Below are the records; copy out every line that holds the word "erzeugt".

- - -

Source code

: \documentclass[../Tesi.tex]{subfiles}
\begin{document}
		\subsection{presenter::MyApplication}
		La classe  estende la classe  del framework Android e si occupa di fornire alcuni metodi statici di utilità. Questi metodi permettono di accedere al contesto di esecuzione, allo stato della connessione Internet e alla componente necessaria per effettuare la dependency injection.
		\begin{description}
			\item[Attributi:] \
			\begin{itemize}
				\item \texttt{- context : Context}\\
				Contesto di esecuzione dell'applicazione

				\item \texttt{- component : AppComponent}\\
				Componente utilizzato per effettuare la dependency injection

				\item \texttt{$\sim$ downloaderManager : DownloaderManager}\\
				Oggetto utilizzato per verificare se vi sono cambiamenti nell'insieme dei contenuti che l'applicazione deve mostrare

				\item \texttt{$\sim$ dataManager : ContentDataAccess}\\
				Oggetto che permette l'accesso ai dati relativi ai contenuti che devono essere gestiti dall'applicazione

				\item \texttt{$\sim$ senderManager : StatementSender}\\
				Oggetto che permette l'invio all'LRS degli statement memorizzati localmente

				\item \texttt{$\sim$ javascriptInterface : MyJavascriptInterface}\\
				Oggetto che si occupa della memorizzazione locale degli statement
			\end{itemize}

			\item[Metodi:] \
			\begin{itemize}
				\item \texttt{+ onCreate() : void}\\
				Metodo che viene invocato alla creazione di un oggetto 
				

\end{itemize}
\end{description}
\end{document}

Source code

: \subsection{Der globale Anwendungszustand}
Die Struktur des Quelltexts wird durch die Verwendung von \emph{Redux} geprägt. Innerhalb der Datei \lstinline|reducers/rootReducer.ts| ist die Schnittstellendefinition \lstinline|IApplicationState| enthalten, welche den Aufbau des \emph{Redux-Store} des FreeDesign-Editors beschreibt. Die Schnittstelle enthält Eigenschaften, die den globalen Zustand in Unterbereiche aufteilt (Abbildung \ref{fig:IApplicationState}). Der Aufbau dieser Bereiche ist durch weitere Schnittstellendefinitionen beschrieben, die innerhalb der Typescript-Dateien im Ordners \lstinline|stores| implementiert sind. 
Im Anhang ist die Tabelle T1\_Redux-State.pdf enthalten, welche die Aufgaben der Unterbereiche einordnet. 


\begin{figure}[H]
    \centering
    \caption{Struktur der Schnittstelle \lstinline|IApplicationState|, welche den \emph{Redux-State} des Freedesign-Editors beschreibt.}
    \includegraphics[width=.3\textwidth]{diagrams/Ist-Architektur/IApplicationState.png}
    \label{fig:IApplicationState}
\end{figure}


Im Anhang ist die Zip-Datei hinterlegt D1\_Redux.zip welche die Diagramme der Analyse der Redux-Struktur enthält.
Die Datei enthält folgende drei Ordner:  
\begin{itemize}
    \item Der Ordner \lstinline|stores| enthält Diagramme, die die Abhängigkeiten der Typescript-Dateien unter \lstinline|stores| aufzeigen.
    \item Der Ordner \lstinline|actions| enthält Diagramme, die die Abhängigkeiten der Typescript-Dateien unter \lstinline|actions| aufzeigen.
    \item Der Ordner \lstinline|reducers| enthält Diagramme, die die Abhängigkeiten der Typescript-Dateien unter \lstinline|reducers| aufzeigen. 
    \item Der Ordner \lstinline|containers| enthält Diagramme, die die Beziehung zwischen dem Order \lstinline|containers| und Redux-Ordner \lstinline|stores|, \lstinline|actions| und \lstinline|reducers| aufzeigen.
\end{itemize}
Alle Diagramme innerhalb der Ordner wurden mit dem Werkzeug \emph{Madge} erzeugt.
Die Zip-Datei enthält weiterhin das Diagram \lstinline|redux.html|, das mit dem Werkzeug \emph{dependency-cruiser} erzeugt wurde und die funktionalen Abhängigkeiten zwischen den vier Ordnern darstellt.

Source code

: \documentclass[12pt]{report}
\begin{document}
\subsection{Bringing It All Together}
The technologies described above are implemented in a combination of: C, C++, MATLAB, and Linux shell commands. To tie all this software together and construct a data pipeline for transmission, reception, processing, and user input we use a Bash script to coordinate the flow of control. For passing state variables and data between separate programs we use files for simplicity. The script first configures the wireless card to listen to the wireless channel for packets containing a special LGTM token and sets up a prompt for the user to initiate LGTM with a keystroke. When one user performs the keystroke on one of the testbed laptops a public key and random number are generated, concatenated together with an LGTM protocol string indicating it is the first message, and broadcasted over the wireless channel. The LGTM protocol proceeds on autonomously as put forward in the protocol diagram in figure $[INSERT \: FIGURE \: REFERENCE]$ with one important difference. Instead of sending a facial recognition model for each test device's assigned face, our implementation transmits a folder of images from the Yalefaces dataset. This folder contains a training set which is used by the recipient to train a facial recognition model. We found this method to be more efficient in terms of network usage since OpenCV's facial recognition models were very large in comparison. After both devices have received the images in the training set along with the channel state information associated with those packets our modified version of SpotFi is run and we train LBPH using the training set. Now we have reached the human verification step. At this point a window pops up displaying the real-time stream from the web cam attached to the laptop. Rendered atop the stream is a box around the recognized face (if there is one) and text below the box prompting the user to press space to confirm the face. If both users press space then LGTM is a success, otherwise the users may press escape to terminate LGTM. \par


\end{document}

- - -

> [RESPONSE BOX]:
Alle Diagramme innerhalb der Ordner wurden mit dem Werkzeug \emph{Madge} erzeugt.
Die Zip-Datei enthält weiterhin das Diagram \lstinline|redux.html|, das mit dem Werkzeug \emph{dependency-cruiser} erzeugt wurde und die funktionalen Abhängigkeiten zwischen den vier Ordnern darstellt.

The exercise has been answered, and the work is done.